Matériel hétérogène biologique : un nouveau cadre
Le nouveau règlement européen 2018/848 relatif à l’agriculture biologique, entré en vigueur au 1er janvier 2022 introduit la possibilité de commercialiser du matériel de reproduction de « matériel hétérogène biologique », défini dans son article 3.18 comme « un ensemble végétal d'un seul taxon botanique du rang le plus bas connu qui :
- présente des caractéristiques phénotypiques communes;
- est caractérisé par une grande diversité génétique et phénotypique entre les différentes unités reproductives, si bien que cet ensemble végétal est représenté par le matériel dans son ensemble, et non par un petit nombre d'unités;
- n'est pas une variété au sens de l'article 5, paragraphe 2, du règlement (CE) n° 2100/94 du Conseil ;
- n'est pas un mélange de variétés; et
- a été produit conformément au présent règlement; »

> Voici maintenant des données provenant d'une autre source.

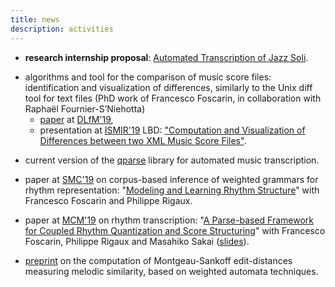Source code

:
 ```yaml
---
title: news
description: activities
---
```


* **research internship proposal**: [Automated Transcription of Jazz Soli](files/AutomatedTranscriptionJazzSoli.pdf).

  

- algorithms and tool for the comparison of music score files: identification and visualization of differences, similarly to the Unix diff tool for text files (PhD work of Francesco Foscarin, in collaboration with Raphaël Fournier-S’Niehotta)
  - [paper](https://hal.inria.fr/hal-02267454) at [DLfM'19](https://dlfm.web.ox.ac.uk),
  - presentation at [ISMIR'19](https://ismir2019.ewi.tudelft.nl) LBD: ["Computation and Visualization of Differences between two XML Music Score Files"](https://hal.inria.fr/hal-02309923).



* current version of the [qparse](https://gitlab.inria.fr/qparse/qparselib) library for automated music transcription.

* paper at [SMC'19](http://smc2019.uma.es) on corpus-based inference of weighted grammars for rhythm representation: "[Modeling and Learning Rhythm Structure](https://hal.inria.fr/hal-02024437)" with Francesco Foscarin and Philippe Rigaux.

* paper at [MCM'19](https://mcm19.etsisi.upm.es) on rhythm transcription: "[A Parse-based Framework for Coupled Rhythm Quantization and Score Structuring](https://hal.inria.fr/hal-01988990)" with Francesco Foscarin, Philippe Rigaux and Masahiko Sakai ([slides](https://hal.inria.fr/hal-01988990v2/file/MCM-qparse-slides.pdf)).

* [preprint](https://hal.inria.fr/hal-01857267) on the computation of Montgeau-Sankoff edit-distances measuring melodic similarity, based on weighted automata techniques.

Ce matériel hétérogène constitue une exemption à la réglementation semences, et sa commercialisation est régie par des règles particulières, détaillées à l’article 13 du règlement : elle n’est donc pas soumise à l’obligation d’inscription au Catalogue officiel des variétés ni à aucun test (VATE) avant la mise sur la marché du « matériel ». Une simple notification préalable, constituée par l’envoi à l’autorité nationale compétente d’un dossier décrivant les caractéristiques agronomiques et phénotypiques du matériel ainsi que les méthodes de sélection, les parents utilisés et le pays de production suffit. En cas de non-réaction de l’administration dans les trois mois, le matériel sera commercialisable dans l’ensemble de l’Union européenne. La seule exigence à ce stade est que le matériel hétérogène ait été produit dans les conditions de l’agriculture biologique. (Pour plus de détails sur ce sujet, voir la fiche pratique dédiée).

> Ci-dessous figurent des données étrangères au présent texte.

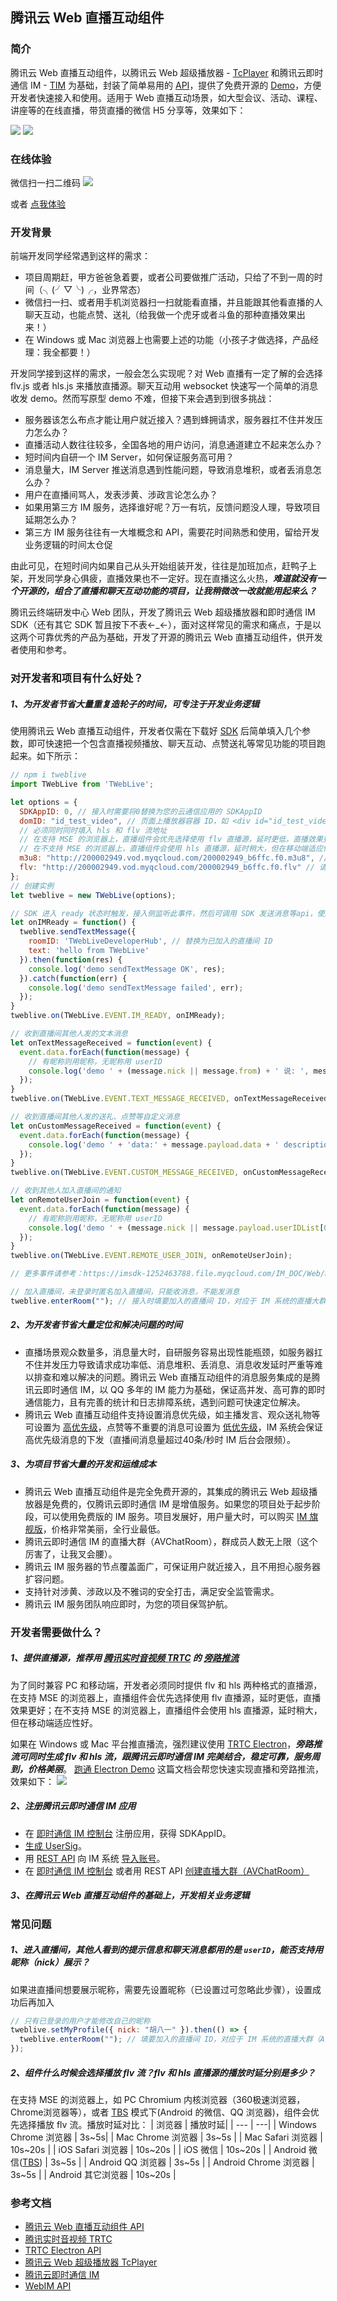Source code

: ## 腾讯云 Web 直播互动组件

### 简介

腾讯云 Web 直播互动组件，以腾讯云 Web 超级播放器 - [TcPlayer](https://cloud.tencent.com/document/product/454/7503) 和腾讯云即时通信 IM - [TIM](https://imsdk-1252463788.file.myqcloud.com/IM_DOC/Web/TIM.html) 为基础，封装了简单易用的 [API](https://webim-1252463788.cos.ap-shanghai.myqcloud.com/tweblive/TWebLive.html)，提供了免费开源的 [Demo](https://webim-1252463788.cos.ap-shanghai.myqcloud.com/TWebLive-demo.zip)，方便开发者快速接入和使用。适用于 Web 直播互动场景，如大型会议、活动、课程、讲座等的在线直播，带货直播的微信 H5 分享等，效果如下：

![](https://main.qcloudimg.com/raw/04f7ad86951354ba40f5d85cd204b5f5.jpg)
![](https://main.qcloudimg.com/raw/2c46a40ce36c0faecc01ef12d317e803.png)

### 在线体验
微信扫一扫二维码  ![](https://user-gold-cdn.xitu.io/2020/5/29/1725f98d5d57713f?w=260&h=260&f=png&s=6258)

或者 [点我体验](https://webim-1252463788.cos.ap-shanghai.myqcloud.com/tweblivedemo/index.html)

### 开发背景

前端开发同学经常遇到这样的需求：
- 项目周期赶，甲方爸爸急着要，或者公司要做推广活动，只给了不到一周的时间（╮(╯▽╰)╭，业界常态）
- 微信扫一扫、或者用手机浏览器扫一扫就能看直播，并且能跟其他看直播的人聊天互动，也能点赞、送礼（给我做一个虎牙或者斗鱼的那种直播效果出来！）
- 在 Windows 或 Mac 浏览器上也需要上述的功能（小孩子才做选择，产品经理：我全都要！）

开发同学接到这样的需求，一般会怎么实现呢？对 Web 直播有一定了解的会选择 flv.js 或者 hls.js 来播放直播源。聊天互动用 websocket 快速写一个简单的消息收发 demo。然而写原型 demo 不难，但接下来会遇到到很多挑战：
- 服务器该怎么布点才能让用户就近接入？遇到蜂拥请求，服务器扛不住并发压力怎么办？
- 直播活动人数往往较多，全国各地的用户访问，消息通道建立不起来怎么办？
- 短时间内自研一个 IM Server，如何保证服务高可用？
- 消息量大，IM Server 推送消息遇到性能问题，导致消息堆积，或者丢消息怎么办？
- 用户在直播间骂人，发表涉黄、涉政言论怎么办？
- 如果用第三方 IM 服务，选择谁好呢？万一有坑，反馈问题没人理，导致项目延期怎么办？
- 第三方 IM 服务往往有一大堆概念和 API，需要花时间熟悉和使用，留给开发业务逻辑的时间太仓促
  
由此可见，在短时间内如果自己从头开始组装开发，往往是加班加点，赶鸭子上架，开发同学身心俱疲，直播效果也不一定好。现在直播这么火热，***难道就没有一个开源的，组合了直播和聊天互动功能的项目，让我稍微改一改就能用起来么？***

腾讯云终端研发中心 Web 团队，开发了腾讯云 Web 超级播放器和即时通信 IM SDK（还有其它 SDK 暂且按下不表←_←），面对这样常见的需求和痛点，于是以这两个可靠优秀的产品为基础，开发了开源的腾讯云 Web 直播互动组件，供开发者使用和参考。

### 对开发者和项目有什么好处？

##### 1、为开发者节省大量重复造轮子的时间，可专注于开发业务逻辑

使用腾讯云 Web 直播互动组件，开发者仅需在下载好 [SDK](https://www.npmjs.com/package/tweblive) 后简单填入几个参数，即可快速把一个包含直播视频播放、聊天互动、点赞送礼等常见功能的项目跑起来。如下所示：
```javascript
// npm i tweblive
import TWebLive from 'TWebLive';

let options = {
  SDKAppID: 0, // 接入时需要将0替换为您的云通信应用的 SDKAppID
  domID: "id_test_video", // 页面上播放器容器 ID，如 <div id="id_test_video" style="width:100%; height:auto;"></div>
  // 必须同时同时填入 hls 和 flv 流地址
  // 在支持 MSE 的浏览器上，直播组件会优先选择使用 flv 直播源，延时更低，直播效果更好
  // 在不支持 MSE 的浏览器上，直播组件会使用 hls 直播源，延时稍大，但在移动端适应性好
  m3u8: "http://200002949.vod.myqcloud.com/200002949_b6ffc.f0.m3u8", // 请替换成实际可用的播放地址
  flv: "http://200002949.vod.myqcloud.com/200002949_b6ffc.f0.flv" // 请替换成实际可用的播放地址
};
// 创建实例
let tweblive = new TWebLive(options);

// SDK 进入 ready 状态时触发，接入侧监听此事件，然后可调用 SDK 发送消息等api，使用 SDK 的各项功能
let onIMReady = function() {
  tweblive.sendTextMessage({
    roomID: 'TWebLiveDeveloperHub', // 替换为已加入的直播间 ID
    text: 'hello from TWebLive'
  }).then(function(res) {
    console.log('demo sendTextMessage OK', res);
  }).catch(function(err) {
    console.log('demo sendTextMessage failed', err);
  });
}
tweblive.on(TWebLive.EVENT.IM_READY, onIMReady);

// 收到直播间其他人发的文本消息
let onTextMessageReceived = function(event) {
  event.data.forEach(function(message) {
    // 有昵称则用昵称，无昵称用 userID
    console.log('demo ' + (message.nick || message.from) + ' 说: ', message.payload.text);
  });
}
tweblive.on(TWebLive.EVENT.TEXT_MESSAGE_RECEIVED, onTextMessageReceived);

// 收到直播间其他人发的送礼、点赞等自定义消息
let onCustomMessageReceived = function(event) {
  event.data.forEach(function(message) {
    console.log('demo ' + 'data:' + message.payload.data + ' description:' + message.payload.description + ' extension:' + message.payload.extension);
  });
}
tweblive.on(TWebLive.EVENT.CUSTOM_MESSAGE_RECEIVED, onCustomMessageReceived);

// 收到其他人加入直播间的通知
let onRemoteUserJoin = function(event) {
  event.data.forEach(function(message) {
    // 有昵称则用昵称，无昵称用 userID
    console.log('demo ' + (message.nick || message.payload.userIDList[0]) + ' 来了');
  });
}
tweblive.on(TWebLive.EVENT.REMOTE_USER_JOIN, onRemoteUserJoin);

// 更多事件请参考：https://imsdk-1252463788.file.myqcloud.com/IM_DOC/Web/module-EVENT.html

// 加入直播间，未登录时匿名加入直播间，只能收消息，不能发消息
tweblive.enterRoom(""); // 接入时填要加入的直播间 ID，对应于 IM 系统的直播大群（AVChatRooM）的 groupID

```

##### 2、为开发者节省大量定位和解决问题的时间

- 直播场景观众数量多，消息量大时，自研服务容易出现性能瓶颈，如服务器扛不住并发压力导致请求成功率低、消息堆积、丢消息、消息收发延时严重等难以排查和难以解决的问题。腾讯云 Web 直播互动组件的消息服务集成的是腾讯云即时通信 IM，以 QQ 多年的 IM 能力为基础，保证高并发、高可靠的即时通信能力，且有完善的统计和日志排障系统，遇到问题可快速定位解决。
- 腾讯云 Web 直播互动组件支持设置消息优先级，如主播发言、观众送礼物等可设置为 [高优先级](https://webim-1252463788.cos.ap-shanghai.myqcloud.com/tweblive/module-TYPES.html#.MSG_PRIORITY_HIGH)，点赞等不重要的消息可设置为 [低优先级](https://webim-1252463788.cos.ap-shanghai.myqcloud.com/tweblive/module-TYPES.html#.MSG_PRIORITY_LOW)，IM 系统会保证高优先级消息的下发（直播间消息量超过40条/秒时 IM 后台会限频）。

##### 3、为项目节省大量的开发和运维成本

- 腾讯云 Web 直播互动组件是完全免费开源的，其集成的腾讯云 Web 超级播放器是免费的，仅腾讯云即时通信 IM 是增值服务。如果您的项目处于起步阶段，可以使用免费版的 IM 服务。项目发展好，用户量大时，可以购买 [IM 旗舰版](https://cloud.tencent.com/document/product/269/40267)，价格非常美丽，全行业最低。
- 腾讯云即时通信 IM 的直播大群（AVChatRoom），群成员人数无上限（这个厉害了，让我叉会腰）。
- 腾讯云 IM 服务器的节点覆盖面广，可保证用户就近接入，且不用担心服务器扩容问题。
- 支持针对涉黄、涉政以及不雅词的安全打击，满足安全监管需求。
- 腾讯云 IM 服务团队响应即时，为您的项目保驾护航。

### 开发者需要做什么？

##### 1、提供直播源，推荐用 [腾讯实时音视频 TRTC](https://cloud.tencent.com/document/product/647/16788) 的 [旁路推流](https://cloud.tencent.com/document/product/647/16826)

为了同时兼容 PC 和移动端，开发者必须同时提供 flv 和 hls 两种格式的直播源，在支持 MSE 的浏览器上，直播组件会优先选择使用 flv 直播源，延时更低，直播效果更好；在不支持 MSE 的浏览器上，直播组件会使用 hls 直播源，延时稍大，但在移动端适应性好。

如果在 Windows 或 Mac 平台推直播流，强烈建议使用 [TRTC Electron](https://github.com/tencentyun/TRTCSDK/tree/master/Electron)，***旁路推流可同时生成 flv 和 hls 流，跟腾讯云即时通信 IM 完美结合，稳定可靠，服务周到，价格美丽***。
[跑通 Electron Demo](https://cloud.tencent.com/document/product/647/38548) 这篇文档会帮您快速实现直播和旁路推流，效果如下：
![](https://user-gold-cdn.xitu.io/2020/5/29/1725f98d5d80e0b0?w=945&h=631&f=gif&s=7387017)

##### 2、注册腾讯云即时通信 IM 应用

- 在 [即时通信 IM 控制台](https://console.cloud.tencent.com/avc) 注册应用，获得 SDKAppID。
- [生成 UserSig](https://cloud.tencent.com/document/product/269/32688)。
- 用 [REST API](https://cloud.tencent.com/document/product/269/1519) 向 IM 系统 [导入账号](https://cloud.tencent.com/document/product/269/1608)。
- 在 [即时通信 IM 控制台](https://console.cloud.tencent.com/avc) 或者用 REST API [创建直播大群（AVChatRoom）](https://cloud.tencent.com/document/product/269/1615)

##### 3、在腾讯云 Web 直播互动组件的基础上，开发相关业务逻辑

### 常见问题

##### 1、进入直播间，其他人看到的提示信息和聊天消息都用的是 `userID`，能否支持用昵称（nick）展示？

如果进直播间想要展示昵称，需要先设置昵称（已设置过可忽略此步骤），设置成功后再加入
```javascript
// 只有已登录的用户才能修改自己的昵称
tweblive.setMyProfile({ nick: "胡八一" }).then(() => {
  tweblive.enterRoom(""); // 填要加入的直播间 ID，对应于 IM 系统的直播大群（AVChatRooM）的 groupID
});
```

##### 2、组件什么时候会选择播放 flv 流？flv 和 hls 直播源的播放时延分别是多少？

在支持 MSE 的浏览器上，如 PC Chromium 内核浏览器（360极速浏览器，Chrome浏览器等），或者 [TBS](https://x5.tencent.com/tbs/product/video.html) 模式下(Android 的微信、QQ 浏览器)，组件会优先选择播放 flv 流。播放时延对比：
| 浏览器 | 播放时延|
| --- | ---|
| Windows Chrome 浏览器 | 3s~5s|
| Mac Chrome 浏览器 | 3s~5s |
| Mac Safari 浏览器 | 10s~20s |
| iOS Safari 浏览器 | 10s~20s |
| iOS 微信 | 10s~20s |
| Android 微信([TBS](https://x5.tencent.com/tbs/product/video.html)) | 3s~5s |
| Android QQ 浏览器 | 3s~5s |
| Android Chrome 浏览器 | 3s~5s |
| Android 其它浏览器 | 10s~20s |


### 参考文档

- [腾讯云 Web 直播互动组件 API](https://webim-1252463788.cos.ap-shanghai.myqcloud.com/tweblive/TWebLive.html)
- [腾讯实时音视频 TRTC](https://cloud.tencent.com/document/product/647/16788)
- [TRTC Electron API](https://cloud.tencent.com/document/product/647/38551)
- [腾讯云 Web 超级播放器 TcPlayer](https://cloud.tencent.com/document/product/454/7503)
- [腾讯云即时通信 IM](https://cloud.tencent.com/document/product/269/1498)
- [WebIM API](https://imsdk-1252463788.file.myqcloud.com/IM_DOC/Web/TIM.html)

La création de cette nouvelle catégorie juridique représente certainement une opportunité pour élargir l’offre commerciale disponible en bio et favoriser l’accès à des populations hétérogènes, plus diversifiées et donc plus adaptées aux contraintes spécifiques de l’agriculture biologique et paysanne. Toutefois, bien que relativement léger et simple, le cadre mis en place pour le MHB n’est pas forcément accessible aux paysan.ne.s. En effet, outre le remplissage du dossier, il faut ensuite être en mesure de satisfaire aux exigences relatives à la commercialisation et l’étiquetage, et d’assurer la traçabilité requise par les textes. Ce cadre semble donc plutôt être intéressant pour des artisan.ne.s semencier.ère.s, ou des Maisons de semences paysannes (MSP), en leur permettant d’inscrire la vente de semences et plants de populations paysannes dans un schéma légal.